Un feu de forêt canadien qui menaçait une communauté près de Vancouver était contenu lundi, ont indiqué les autorités, avec des conditions météorologiques favorables dans une autre région permettant aux milliers d'évacués de rentrer chez eux.
Les résidents du district de Squamish de la Colombie-Britannique, qui se trouve à seulement 64 kilomètres (40 miles) au nord de la grande ville de Vancouver, étaient en veille pour évacuer à l'approche d'un incendie.

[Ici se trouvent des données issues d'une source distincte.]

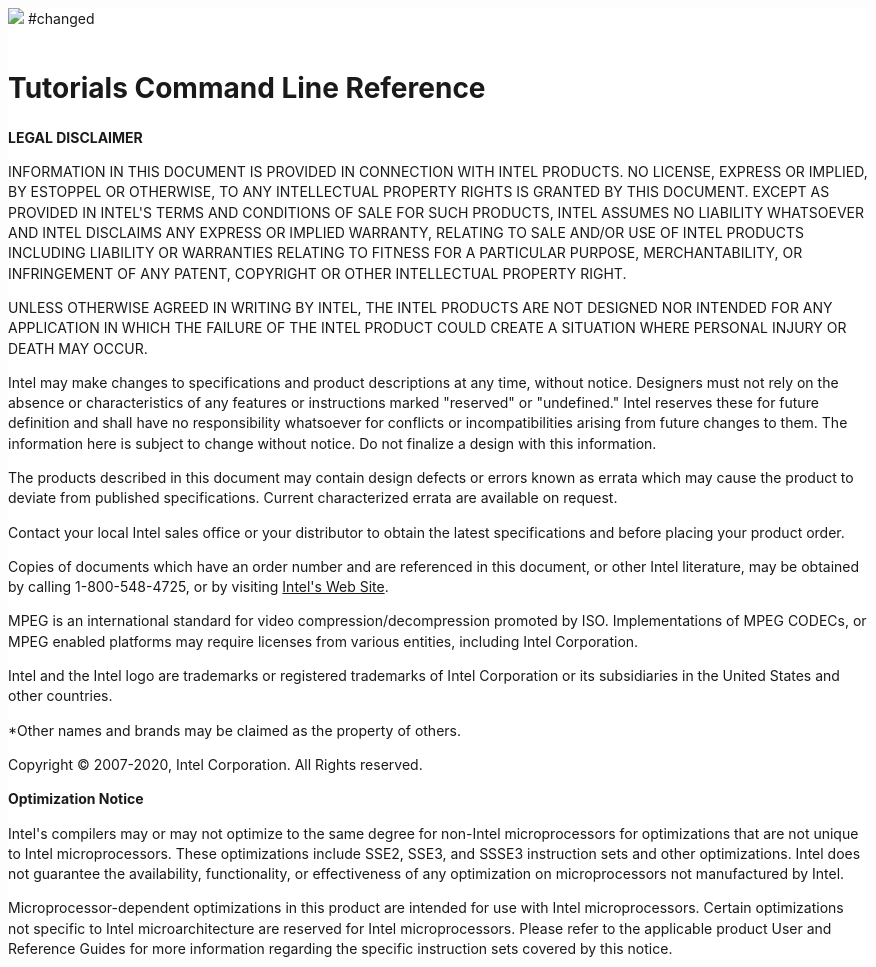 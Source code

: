 ![](./pic/intel_logo.png)
#changed
# **Tutorials Command Line Reference**

<div style="page-break-before:always" />

**LEGAL DISCLAIMER**

INFORMATION IN THIS DOCUMENT IS PROVIDED IN CONNECTION WITH INTEL PRODUCTS. NO LICENSE, EXPRESS OR IMPLIED, BY ESTOPPEL OR OTHERWISE, TO ANY INTELLECTUAL PROPERTY RIGHTS IS GRANTED BY THIS DOCUMENT.  EXCEPT AS PROVIDED IN INTEL'S TERMS AND CONDITIONS OF SALE FOR SUCH PRODUCTS, INTEL ASSUMES NO LIABILITY WHATSOEVER AND INTEL DISCLAIMS ANY EXPRESS OR IMPLIED WARRANTY, RELATING TO SALE AND/OR USE OF INTEL PRODUCTS INCLUDING LIABILITY OR WARRANTIES RELATING TO FITNESS FOR A PARTICULAR PURPOSE, MERCHANTABILITY, OR INFRINGEMENT OF ANY PATENT, COPYRIGHT OR OTHER INTELLECTUAL PROPERTY RIGHT.

UNLESS OTHERWISE AGREED IN WRITING BY INTEL, THE INTEL PRODUCTS ARE NOT DESIGNED NOR INTENDED FOR ANY APPLICATION IN WHICH THE FAILURE OF THE INTEL PRODUCT COULD CREATE A SITUATION WHERE PERSONAL INJURY OR DEATH MAY OCCUR.

Intel may make changes to specifications and product descriptions at any time, without notice. Designers must not rely on the absence or characteristics of any features or instructions marked "reserved" or "undefined." Intel reserves these for future definition and shall have no responsibility whatsoever for conflicts or incompatibilities arising from future changes to them. The information here is subject to change without notice. Do not finalize a design with this information.

The products described in this document may contain design defects or errors known as errata which may cause the product to deviate from published specifications. Current characterized errata are available on request.

Contact your local Intel sales office or your distributor to obtain the latest specifications and before placing your product order.

Copies of documents which have an order number and are referenced in this document, or other Intel literature, may be obtained by calling 1-800-548-4725, or by visiting [Intel's Web Site](http://www.intel.com/).

MPEG is an international standard for video compression/decompression promoted by ISO. Implementations of MPEG CODECs, or MPEG enabled platforms may require licenses from various entities, including Intel Corporation.

Intel and the Intel logo are trademarks or registered trademarks of Intel Corporation or its subsidiaries in the United States and other countries.

\*Other names and brands may be claimed as the property of others.

Copyright © 2007-2020, Intel Corporation. All Rights reserved.
<div style="page-break-before:always" />

**Optimization Notice**

Intel's compilers may or may not optimize to the same degree for non-Intel microprocessors for optimizations that are not unique to Intel microprocessors. These optimizations include SSE2, SSE3, and SSSE3 instruction sets and other optimizations. Intel does not guarantee the availability, functionality, or effectiveness of any optimization on microprocessors not manufactured by Intel.

Microprocessor-dependent optimizations in this product are intended for use with Intel microprocessors. Certain optimizations not specific to Intel microarchitecture are reserved for Intel microprocessors. Please refer to the applicable product User and Reference Guides for more information regarding the specific instruction sets covered by this notice.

Mais le service des incendies de forêt de la Colombie-Britannique a déclaré au cours du week-end que le feu de Squamish était « détenu » et que la communauté faisait maintenant face à un « risque diminué ».
Les résidents de la zone côtière ont déclaré la semaine dernière à l'AFP que la taille de l'incendie était un choc.
Marc-André Parisien, chercheur au Service forestier canadien, a déclaré que des incendies près de l'océan comme celui qui avait menacé Squamish était préoccupant comme de telles zones n'avaient pas connu de forêt d'incendies majeurs.
Deux ans après un été historiquement dévastateur, le Canada est à nouveau confronté à une saison des incendies massive, des zones brûlées dépassant déjà les moyennes du début de l'année par rapport aux dernières années.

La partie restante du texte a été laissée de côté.